Our Lives

He’ll have his say no matter how long it takes

Published: September 22, 2012 

“A quick fyi,” began one of the paragraphs in my friend’s email. Just telling me what she’d heard. She’s smart enough to understand that sometimes people have to know what they don’t really want to know.

I read it through to the end, then read it a few more times, looking for hidden meanings, subtle implications. Nope, none. I recognized the queasy tightness in my guts – back again. I asked myself what I should do, and of course there was nothing to do. Dark outside. I went to bed. This was Nov. 10.

The next day at work I couldn’t stop thinking about it. I wasn’t sure how I felt. Numb, I guess. I went through my routine obliviously. I have always been a little horrified at how easy that is, what a small amount of self it takes to keep a person moving through the world, making decisions, engaging in small talk. As if the rest served no purpose.

That night I read the email several more times. I thought about defeat, and loss, and my inability to change the situation. Then I began working on my response.

I started out rationally enough, but the more I typed, the more fervent I became. I wasn’t numb anymore. I was upset. And then I moved past upset and became angry. Violently angry. But my violence was aimed solely at the keyboard. I was lashing out.

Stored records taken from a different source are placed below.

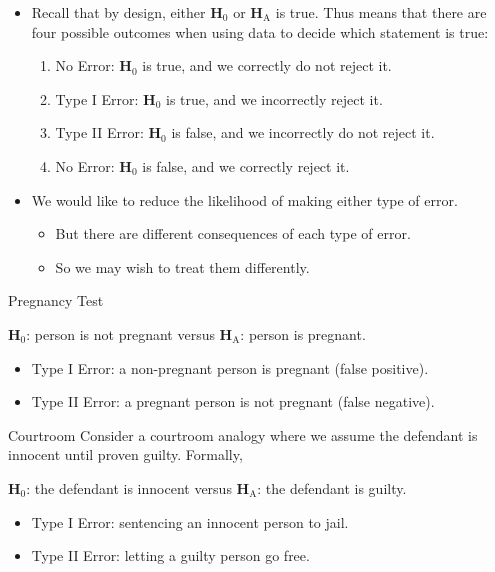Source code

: \begin{itemize}
    \item Recall that by design, either $ \mathbf{H}_0 $ or $ \mathbf{H}_\text{A} $ is true.
          Thus means that there are four possible outcomes when using data to decide which
          statement is true:
          \begin{enumerate}[(1)]
              \item No Error: $ \mathbf{H}_0 $ is true, and we correctly do not reject it.
              \item Type I Error: $ \mathbf{H}_0 $ is true, and we incorrectly reject it.
              \item Type II Error: $ \mathbf{H}_0 $ is false, and we incorrectly do not reject it.
              \item No Error: $ \mathbf{H}_0 $ is false, and we correctly reject it.
          \end{enumerate}
    \item We would like to reduce the likelihood of making either type of error.
          \begin{itemize}
              \item But there are different consequences of each type of error.
              \item So we may wish to treat them differently.
          \end{itemize}
\end{itemize}
\begin{Example}{Pregnancy Test}{}
    \begin{tightcenter}
        $ \mathbf{H}_0 $: person is not pregnant versus $ \mathbf{H}_\text{A} $: person is pregnant.
    \end{tightcenter}
    \begin{itemize}
        \item Type I Error: a non-pregnant person is pregnant (false positive).
        \item Type II Error: a pregnant person is not pregnant (false negative).
    \end{itemize}
\end{Example}
\begin{Example}{Courtroom}{}
    Consider a courtroom analogy where we assume the defendant is innocent until proven guilty. Formally,
    \begin{tightcenter}
        $ \mathbf{H}_0 $: the defendant is innocent versus $ \mathbf{H}_\text{A} $: the defendant is guilty.
    \end{tightcenter}
    \begin{itemize}
        \item Type I Error: sentencing an innocent person to jail.
        \item Type II Error: letting a guilty person go free.
    \end{itemize}
\end{Example}
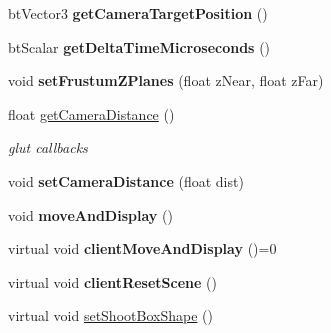 \begin{DoxyCompactItemize}
\item 
\hypertarget{class_demo_application_ac8e885c61370f509a120b8535560dcf6}{bt\+Vector3 {\bfseries get\+Camera\+Target\+Position} ()}\label{class_demo_application_ac8e885c61370f509a120b8535560dcf6}

\item 
\hypertarget{class_demo_application_a972635d287f43a7c7cf9fdb0e3d8caf7}{bt\+Scalar {\bfseries get\+Delta\+Time\+Microseconds} ()}\label{class_demo_application_a972635d287f43a7c7cf9fdb0e3d8caf7}

\item 
\hypertarget{class_demo_application_a3fb26082141b9c5ef8cc19ab6cd0bffa}{void {\bfseries set\+Frustum\+Z\+Planes} (float z\+Near, float z\+Far)}\label{class_demo_application_a3fb26082141b9c5ef8cc19ab6cd0bffa}

\item 
\hypertarget{class_demo_application_a60a2029917a9490a4361361ccf84f2a6}{float \hyperlink{class_demo_application_a60a2029917a9490a4361361ccf84f2a6}{get\+Camera\+Distance} ()}\label{class_demo_application_a60a2029917a9490a4361361ccf84f2a6}

\begin{DoxyCompactList}\small\item\em glut callbacks \end{DoxyCompactList}\item 
\hypertarget{class_demo_application_adc6c0b1a9b89ec322467dafd638ab7c8}{void {\bfseries set\+Camera\+Distance} (float dist)}\label{class_demo_application_adc6c0b1a9b89ec322467dafd638ab7c8}

\item 
\hypertarget{class_demo_application_aa98f66e9b7e085f66902af3ebba1747d}{void {\bfseries move\+And\+Display} ()}\label{class_demo_application_aa98f66e9b7e085f66902af3ebba1747d}

\item 
\hypertarget{class_demo_application_a18bd494530f344ece7a3fcf506d79ba1}{virtual void {\bfseries client\+Move\+And\+Display} ()=0}\label{class_demo_application_a18bd494530f344ece7a3fcf506d79ba1}

\item 
\hypertarget{class_demo_application_ac8f7f70df230013e7f07c7a813476680}{virtual void {\bfseries client\+Reset\+Scene} ()}\label{class_demo_application_ac8f7f70df230013e7f07c7a813476680}

\item 
\hypertarget{class_demo_application_ac1a734ffa2243ae26272d62aee5ab907}{virtual void \hyperlink{class_demo_application_ac1a734ffa2243ae26272d62aee5ab907}{set\+Shoot\+Box\+Shape} ()}\label{class_demo_application_ac1a734ffa2243ae26272d62aee5ab907}


\end{DoxyCompactItemize}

I was exacting revenge.

When I was done I had produced a hysterical, semi-coherent, profanity-laced rant, more than 3,000 words long. I clicked ‘Send’ with a kind of self-destructive triumph. Few people have defamed themselves so thoroughly.

My friend took it pretty well. She emailed me back a few days later. “Hopefully that did you some good.”

Had it? I had expected it to. Get everything out of my system, I had thought, and then I could go on with my life. But I didn’t feel any different.

Why had I written that email? To have my say. Not to make things better, but just to state, for the record, what I thought about the situation, and, while I was at it, the world. Sometimes an immense satisfaction can be gained from that. I had done this, hadn’t I? I should feel better, shouldn’t I?

I went back and read what I’d written. I found myself disappointed. I’d glossed over a lot of important points. I’d failed to make certain distinctions. Also, the tone was wrong. This was only a clumsy approximation of what I thought.

I started fixing it.

The anger I had felt didn’t go away, but it receded enough that I could be rational again. What did I think about the situation? That turned out to be a much harder question than I’d realized. Aside from denouncing failure and unhappiness, what was there? The best way, sometimes, is to just write, let your thoughts go wherever they’ll go, and not worry about the end result. I did this all through January and February. My thoughts clarified. When I finished, in March, I had 60,000 unfettered words, begging for structure.

That required changing things around. I messed with the order of events. And not only the order, but the events themselves. Some I omitted, some I altered, some I made up out of thin air. I did this with a clear conscience, convinced that I was being no less honest for it. With so few words in our language to express human emotion, and those being mostly rather blunt, distortion is often the only way to indicate a precise feeling.

My third draft of that rage-filled email is approaching 75,000 words, and it’s nowhere near done. I always carry a notepad in case something suddenly occurs to me, some additional point I need to make. This happens a lot.

Humor, heroism and art are the only tools we mortals have for turning defeat into victory. I expect to be working on this project for another year, at least. It dominates a large part of my thoughts and my free time. When I’ve finally finished, and every comma is in place, and every word is the exact one I want, and I’ve achieved the effect I wanted to achieve, then I will be able to stop. Then I’ll have had my say.